Showing posts with label catamaran. Show all posts
Showing posts with label catamaran. Show all posts

Sunday, March 8, 2009

Nacra F18 Infusion



This is the other competitor in the F18 class.

The lines on this cat are amazing!!!

It's also vacuum bagged and infused with resin to maximize strength to weight ratios.

Nice - really nice.

On another note - I don't know why I do this to myself? We are headed to Okinawa in less than four months - for 3 years. No chance of us getting a boat while we're there (can't ship anything longer than 14' - SUPs yes, Catamaran no).
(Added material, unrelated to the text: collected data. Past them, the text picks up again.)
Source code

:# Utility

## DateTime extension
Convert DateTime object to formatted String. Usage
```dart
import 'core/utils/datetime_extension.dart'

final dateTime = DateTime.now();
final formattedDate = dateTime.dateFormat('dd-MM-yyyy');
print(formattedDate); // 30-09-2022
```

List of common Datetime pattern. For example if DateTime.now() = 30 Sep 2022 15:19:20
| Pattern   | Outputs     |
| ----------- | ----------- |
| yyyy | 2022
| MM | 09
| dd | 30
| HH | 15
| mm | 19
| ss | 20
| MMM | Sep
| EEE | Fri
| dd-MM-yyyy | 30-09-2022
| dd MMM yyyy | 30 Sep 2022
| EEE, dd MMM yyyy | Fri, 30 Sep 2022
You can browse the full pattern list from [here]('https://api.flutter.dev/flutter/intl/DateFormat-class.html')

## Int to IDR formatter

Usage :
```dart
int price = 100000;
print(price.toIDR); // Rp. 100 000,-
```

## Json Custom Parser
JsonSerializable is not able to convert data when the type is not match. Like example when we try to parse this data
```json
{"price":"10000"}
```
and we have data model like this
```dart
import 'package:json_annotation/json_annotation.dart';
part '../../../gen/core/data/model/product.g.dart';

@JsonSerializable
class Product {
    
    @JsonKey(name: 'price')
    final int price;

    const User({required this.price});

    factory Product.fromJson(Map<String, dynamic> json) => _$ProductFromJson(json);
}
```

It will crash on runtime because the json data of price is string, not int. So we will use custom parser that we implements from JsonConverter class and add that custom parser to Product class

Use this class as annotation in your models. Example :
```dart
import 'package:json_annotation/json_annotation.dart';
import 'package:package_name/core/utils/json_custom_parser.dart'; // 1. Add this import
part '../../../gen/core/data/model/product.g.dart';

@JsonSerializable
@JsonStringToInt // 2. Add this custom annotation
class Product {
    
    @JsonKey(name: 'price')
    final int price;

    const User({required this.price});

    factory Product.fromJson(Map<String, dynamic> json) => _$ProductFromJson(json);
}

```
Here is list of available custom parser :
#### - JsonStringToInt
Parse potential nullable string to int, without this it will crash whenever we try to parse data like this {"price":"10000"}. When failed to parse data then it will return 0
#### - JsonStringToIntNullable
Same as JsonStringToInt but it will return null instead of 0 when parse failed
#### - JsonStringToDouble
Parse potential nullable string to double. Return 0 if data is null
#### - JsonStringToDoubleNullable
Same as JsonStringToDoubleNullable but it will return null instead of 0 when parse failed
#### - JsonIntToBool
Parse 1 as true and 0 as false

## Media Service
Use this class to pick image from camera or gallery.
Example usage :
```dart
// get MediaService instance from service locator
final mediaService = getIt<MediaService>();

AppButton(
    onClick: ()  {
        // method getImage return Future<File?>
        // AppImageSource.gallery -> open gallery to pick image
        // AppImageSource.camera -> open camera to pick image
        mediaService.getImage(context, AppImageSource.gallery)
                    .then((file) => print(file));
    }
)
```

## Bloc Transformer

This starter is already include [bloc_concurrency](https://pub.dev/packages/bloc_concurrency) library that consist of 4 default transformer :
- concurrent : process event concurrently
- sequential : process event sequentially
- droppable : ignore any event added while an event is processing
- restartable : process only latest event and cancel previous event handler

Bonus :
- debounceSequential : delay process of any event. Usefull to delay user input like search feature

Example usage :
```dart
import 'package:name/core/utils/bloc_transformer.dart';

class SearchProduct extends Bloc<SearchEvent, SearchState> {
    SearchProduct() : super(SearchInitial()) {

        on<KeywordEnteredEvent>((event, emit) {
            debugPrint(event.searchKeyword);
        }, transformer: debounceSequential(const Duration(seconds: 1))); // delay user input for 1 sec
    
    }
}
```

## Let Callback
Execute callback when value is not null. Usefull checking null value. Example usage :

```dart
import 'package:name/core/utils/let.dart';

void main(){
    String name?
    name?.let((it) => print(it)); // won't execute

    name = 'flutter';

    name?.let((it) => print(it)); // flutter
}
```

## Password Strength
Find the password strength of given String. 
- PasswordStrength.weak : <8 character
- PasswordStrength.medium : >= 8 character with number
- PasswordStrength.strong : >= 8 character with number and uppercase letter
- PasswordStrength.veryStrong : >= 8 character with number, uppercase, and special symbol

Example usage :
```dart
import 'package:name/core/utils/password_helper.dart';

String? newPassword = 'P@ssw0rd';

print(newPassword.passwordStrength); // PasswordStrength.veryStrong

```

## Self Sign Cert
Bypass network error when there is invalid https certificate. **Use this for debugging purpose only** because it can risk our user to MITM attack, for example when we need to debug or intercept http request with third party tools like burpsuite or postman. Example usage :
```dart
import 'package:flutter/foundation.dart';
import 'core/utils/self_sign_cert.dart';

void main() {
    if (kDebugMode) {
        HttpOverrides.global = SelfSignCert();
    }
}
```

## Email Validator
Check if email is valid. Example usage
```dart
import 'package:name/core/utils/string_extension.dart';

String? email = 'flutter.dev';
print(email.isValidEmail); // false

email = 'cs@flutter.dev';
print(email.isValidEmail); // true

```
Yet after reading that Plastiki article and discussing selling my motorcycle with La (with no replacement when we get back since the kids are getting older - at least with a catamaran I'll be able to get a cool truck) I am now researching something I can't get for 3+ years.

Torture. Pure torture.

I did this to myself while I was in Baghdad - research things I can't play with.

Saturday, March 7, 2009

Hobie Tiger




And here it is -

This (or a Hobie 16) is in our future, most likely when we get back from Okinawa in 2012.

By then I should have La trained in the fine arts of sailing and talking like a pirate - ARRRRRRHHHHHHHHH!!!!!

Have a HOO-YAH day (that's diver talk for 'awesome')

Friday, March 6, 2009

Plastiki





A person who wants to bring awareness to the Pacific Gyre filled with plastic garbage is funding a project that is making a catamaran out of recycled plastic bottles and alternative building materials.

Alot of similar efforts have been circulating in the backyard surfboard making circles for several years now and are even showing up in production levels to a degree. Fiberglass is being replaced with bamboo fibers and polyurethane blanks have moved to expanded polystrene and now to soy-based foams. It'll be a few more years until these new materials fill in the larger market share (oil prices will have to go up again, production infrastructure will have to come into place and most important - the mentality of the market will have to change to be more accepting of these products, which will be driven by the durability and user friendliness tests being performed today).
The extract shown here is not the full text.